Uma guerra para ler

O primeiro conflito mundial, cujo centenário se recorda este ano, valeu, além de rios de sangue e de intoxicações mortais ou incapacitantes por armas químicas (neste aspecto, também foi o primeiro), rios de tinta. Muitos escritores foram também mobilizados para a frente de combate, fossem soldados nas trincheiras – como Ernst Jünger do lado alemão…

Uma guerra para ler

A Oeste Nada de Novo, de Erich Maria Remarque (1929)

É o primeiro nome que vem à cabeça de qualquer leitor, seja ele leigo ou experimentado, quando se pergunta por uma obra sobre a I Guerra Mundial. A história do jovem Paul Bäumer, de 19 anos, que é convencido por professores e mentores, bem ao espírito belicista da época, a alistar-se, é paradigmática. No início do conflito, os fervores nacionalistas estavam no auge. Mas, como demonstra bem a obra de Remarque – que não se ficaria só com este título para descrever a guerra – bastava uma tarde passada numa trincheira para que os êxtases bélicos desaparecessem. Considerado um hino ao pacifismo, o livro sofreria o destino de outras obras assinadas pelos baluartes da cultura alemã no século XX: a fogueira dos nazis, em 1933. Tanta paz era impossível de aceitar pelo führer e seus esbirros…

In Stahlgewittern (Tempestades de Aço), de Ernst Jünger (1920)
Ferido 14 vezes durante a guerra, Jünger sabe do que fala quando escreve sobre o campo de batalha. O alemão foi dos escritores que mais tempo passou pelas trincheiras e baseou-se numa passagem de uma saga islandesa para dar título à sua descrição da experiência. Tempestades de Aço ficou como obra controversa – ao contrário de Remarque, Jünger narra a guerra sem propriamente a denunciar ou pôr a ênfase na sua desumanidade.

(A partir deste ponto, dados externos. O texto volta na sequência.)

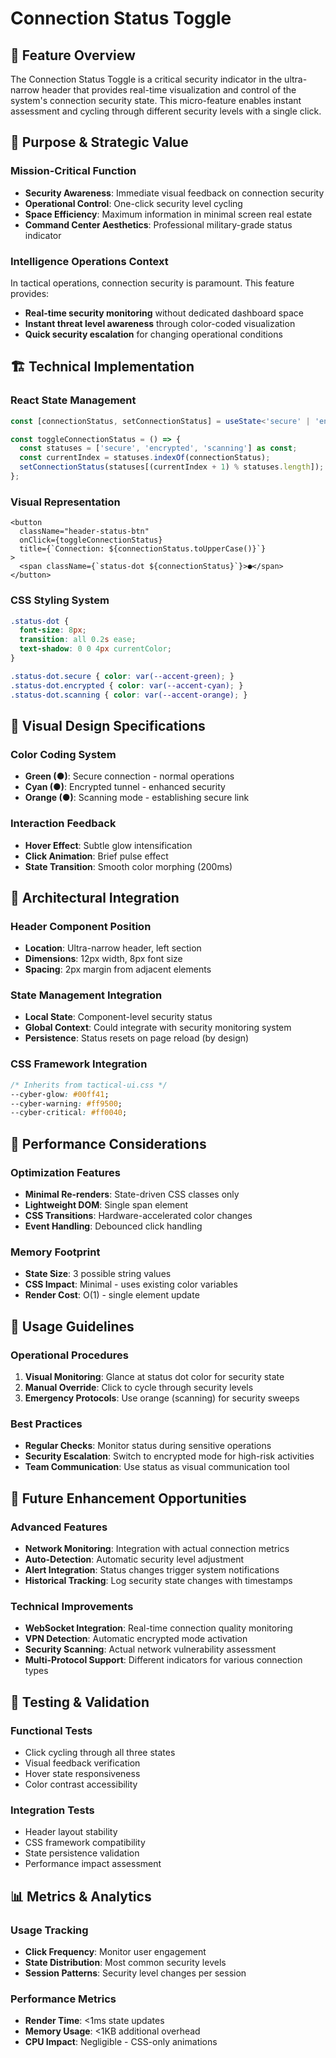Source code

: # Connection Status Toggle

## 🔗 Feature Overview

The Connection Status Toggle is a critical security indicator in the ultra-narrow header that provides real-time visualization and control of the system's connection security state. This micro-feature enables instant assessment and cycling through different security levels with a single click.

## 🎯 Purpose & Strategic Value

### Mission-Critical Function
- **Security Awareness**: Immediate visual feedback on connection security
- **Operational Control**: One-click security level cycling
- **Space Efficiency**: Maximum information in minimal screen real estate
- **Command Center Aesthetics**: Professional military-grade status indicator

### Intelligence Operations Context
In tactical operations, connection security is paramount. This feature provides:
- **Real-time security monitoring** without dedicated dashboard space
- **Instant threat level awareness** through color-coded visualization
- **Quick security escalation** for changing operational conditions

## 🏗 Technical Implementation

### React State Management
```typescript
const [connectionStatus, setConnectionStatus] = useState<'secure' | 'encrypted' | 'scanning'>('secure');

const toggleConnectionStatus = () => {
  const statuses = ['secure', 'encrypted', 'scanning'] as const;
  const currentIndex = statuses.indexOf(connectionStatus);
  setConnectionStatus(statuses[(currentIndex + 1) % statuses.length]);
};
```

### Visual Representation
```tsx
<button 
  className="header-status-btn"
  onClick={toggleConnectionStatus}
  title={`Connection: ${connectionStatus.toUpperCase()}`}
>
  <span className={`status-dot ${connectionStatus}`}>●</span>
</button>
```

### CSS Styling System
```css
.status-dot {
  font-size: 8px;
  transition: all 0.2s ease;
  text-shadow: 0 0 4px currentColor;
}

.status-dot.secure { color: var(--accent-green); }
.status-dot.encrypted { color: var(--accent-cyan); }
.status-dot.scanning { color: var(--accent-orange); }
```

## 🎨 Visual Design Specifications

### Color Coding System
- **Green (●)**: Secure connection - normal operations
- **Cyan (●)**: Encrypted tunnel - enhanced security
- **Orange (●)**: Scanning mode - establishing secure link

### Interaction Feedback
- **Hover Effect**: Subtle glow intensification
- **Click Animation**: Brief pulse effect
- **State Transition**: Smooth color morphing (200ms)

## 📐 Architectural Integration

### Header Component Position
- **Location**: Ultra-narrow header, left section
- **Dimensions**: 12px width, 8px font size
- **Spacing**: 2px margin from adjacent elements

### State Management Integration
- **Local State**: Component-level security status
- **Global Context**: Could integrate with security monitoring system
- **Persistence**: Status resets on page reload (by design)

### CSS Framework Integration
```css
/* Inherits from tactical-ui.css */
--cyber-glow: #00ff41;
--cyber-warning: #ff9500;
--cyber-critical: #ff0040;
```

## 🔧 Performance Considerations

### Optimization Features
- **Minimal Re-renders**: State-driven CSS classes only
- **Lightweight DOM**: Single span element
- **CSS Transitions**: Hardware-accelerated color changes
- **Event Handling**: Debounced click handling

### Memory Footprint
- **State Size**: 3 possible string values
- **CSS Impact**: Minimal - uses existing color variables
- **Render Cost**: O(1) - single element update

## 🚀 Usage Guidelines

### Operational Procedures
1. **Visual Monitoring**: Glance at status dot color for security state
2. **Manual Override**: Click to cycle through security levels
3. **Emergency Protocols**: Use orange (scanning) for security sweeps

### Best Practices
- **Regular Checks**: Monitor status during sensitive operations
- **Security Escalation**: Switch to encrypted mode for high-risk activities
- **Team Communication**: Use status as visual communication tool

## 🔮 Future Enhancement Opportunities

### Advanced Features
- **Network Monitoring**: Integration with actual connection metrics
- **Auto-Detection**: Automatic security level adjustment
- **Alert Integration**: Status changes trigger system notifications
- **Historical Tracking**: Log security state changes with timestamps

### Technical Improvements
- **WebSocket Integration**: Real-time connection quality monitoring
- **VPN Detection**: Automatic encrypted mode activation
- **Security Scanning**: Actual network vulnerability assessment
- **Multi-Protocol Support**: Different indicators for various connection types

## 🧪 Testing & Validation

### Functional Tests
- Click cycling through all three states
- Visual feedback verification
- Hover state responsiveness
- Color contrast accessibility

### Integration Tests
- Header layout stability
- CSS framework compatibility
- State persistence validation
- Performance impact assessment

## 📊 Metrics & Analytics

### Usage Tracking
- **Click Frequency**: Monitor user engagement
- **State Distribution**: Most common security levels
- **Session Patterns**: Security level changes per session

### Performance Metrics
- **Render Time**: <1ms state updates
- **Memory Usage**: <1KB additional overhead
- **CPU Impact**: Negligible - CSS-only animations
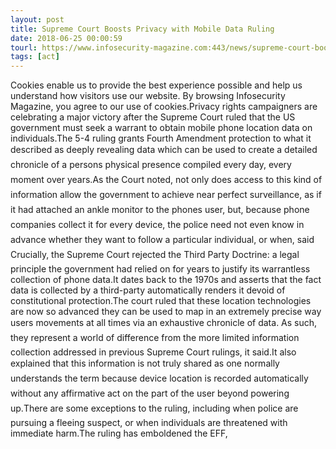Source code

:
 ```yaml
---
layout: post
title: Supreme Court Boosts Privacy with Mobile Data Ruling
date: 2018-06-25 00:00:59
tourl: https://www.infosecurity-magazine.com:443/news/supreme-court-boosts-privacy/
tags: [act]
---
```

Cookies enable us to provide the best experience possible and help us understand how visitors use our website. By browsing Infosecurity Magazine, you agree to our use of cookies.Privacy rights campaigners are celebrating a major victory after the Supreme Court ruled that the US government must seek a warrant to obtain mobile phone location data on individuals.The 5-4 ruling grants Fourth Amendment protection to what it described as deeply revealing data which can be used to create a detailed chronicle of a persons physical presence compiled every day, every moment over years.As the Court noted, not only does access to this kind of information allow the government to achieve near perfect surveillance, as if it had attached an ankle monitor to the phones user, but, because phone companies collect it for every device, the police need not even know in advance whether they want to follow a particular individual, or when, said Crucially, the Supreme Court rejected the Third Party Doctrine: a legal principle the government had relied on for years to justify its warrantless collection of phone data.It dates back to the 1970s and asserts that the fact data is collected by a third-party automatically renders it devoid of constitutional protection.The court ruled that these location technologies are now so advanced they can be used to map in an extremely precise way users movements at all times via an exhaustive chronicle of data. As such, they represent a world of difference from the more limited information collection addressed in previous Supreme Court rulings, it said.It also explained that this information is not truly shared as one normally understands the term because device location is recorded automatically without any affirmative act on the part of the user beyond powering up.There are some exceptions to the ruling, including when police are pursuing a fleeing suspect, or when individuals are threatened with immediate harm.The ruling has emboldened the EFF,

Acusações, mais tarde, de que teria um imaginário ‘fascista’ – na verdade, nos anos que se seguiram, rejeitou abertamente o governo nazi – tornam-no um escritor polémico. Seja como for, acabou por ser um sobrevivente – depois de tudo o que passou na vida, morreu em 1998, aos 102 anos de idade.

O Adeus às Armas, de Ernest Hemingway (1929)
O norte-americano foi um globetrotter desde a juventude. A sua escrita foi moldada por esta experiência, durante o tempo em que serviu como condutor de ambulância na frente em Itália. A estupidez da guerra, o cinismo dos soldados no campo de batalha e os suplícios sofridos pelas populações são o enquadramento para um outro, o da história de amor do protagonista, condutor de ambulâncias como o escritor, que se apaixona por uma enfermeira depois de ter sido ferido. Tal como Hemingway e Agnes Von Kurowsky, o primeiro dos seus múltiplos amores. 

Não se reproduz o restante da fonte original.